Nouvelle révolution industrielle ou simple évolution ?

Posted on 25 novembre 2013

Différents thèmes ont émergé avec l’ère industrielle comme l’automatisation, la normalisation, les économies d’échelle, les impacts sociaux, politiques et environnementaux. L’impression 3D est-elle une nouvelle révolution industrielle ou s’inscrit-elle dans l’histoire de l’industrie ? Pour certains, l’avenir est ici, le futur a démarré en 1989, à l’aube de l’ère d’Internet.
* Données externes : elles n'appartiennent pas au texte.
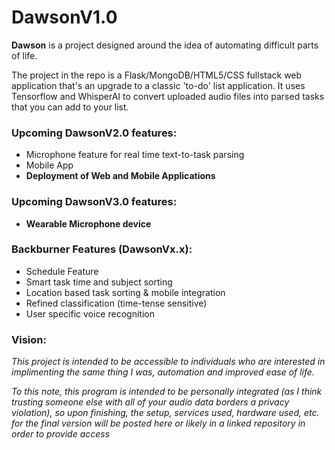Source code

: # DawsonV1.0

**Dawson** is a project designed around the idea of automating difficult parts of life.

The project in the repo is a Flask/MongoDB/HTML5/CSS fullstack web application that's an upgrade to a classic 'to-do' list application. It uses Tensorflow and WhisperAI to convert uploaded audio files into parsed tasks that you can add to your list.

### Upcoming DawsonV2.0 features:
+ Microphone feature for real time text-to-task parsing
+ Mobile App
+ **Deployment of Web and Mobile Applications**

### Upcoming DawsonV3.0 features:
+ **Wearable Microphone device**

### Backburner Features (DawsonVx.x):
+ Schedule Feature
+ Smart task time and subject sorting
+ Location based task sorting & mobile integration
+ Refined classification (time-tense sensitive)
+ User specific voice recognition

### Vision:
*This project is intended to be accessible to individuals who are interested in implimenting the same thing I was, automation and improved ease of life.*

*To this note, this program is intended to be personally integrated (as I think trusting someone else with all of your audio data borders a privacy violation), so upon finishing, the setup, services used, hardware used, etc. for the final version will be posted here or likely in a linked repository in order to provide access*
Alors où se situe la révolution ?

Ce procédé évite machines outils spécialisés et dépenses énormes. Il assure aussi que chaque objet est unique. C’est la première clé : la possibilité de personnalisation individuelle, même si le processus reste le même (ex : les machines à tricoter et à tisser numériques ne sont plus contrôlés mécaniquement, mais électroniquement). La seconde clé de développement se situe dans la capacité à produire des nouvelles réponses. Sur ce point, les secteurs automobiles et aéronautiques jouent un rôle crucial dans leur engagement à investir. Fortement soutenu par les programmes de développement de Dassault Système. Quelques exemples :

Pour l’industrie automobile : Lexus a inventé un métier spécial pour tisser la fibre de carbone : pour réduire le volume de matériaux tout en augmentant leur force. Tesla Motors, est dorénavant capable de produire des modèles de voitures individuelles, en utilisant des techniques numériques de production pour répondre aux besoins individuels et remplacer le traditionnel formulaire normalisé mis en place par Henry Ford il y a exactement cent ans. Dans l’industrie du mobilier, pour l’heure, hors de Tom Dixon, l’esthétique des objets reste déterminée par les limites de la méthode de production.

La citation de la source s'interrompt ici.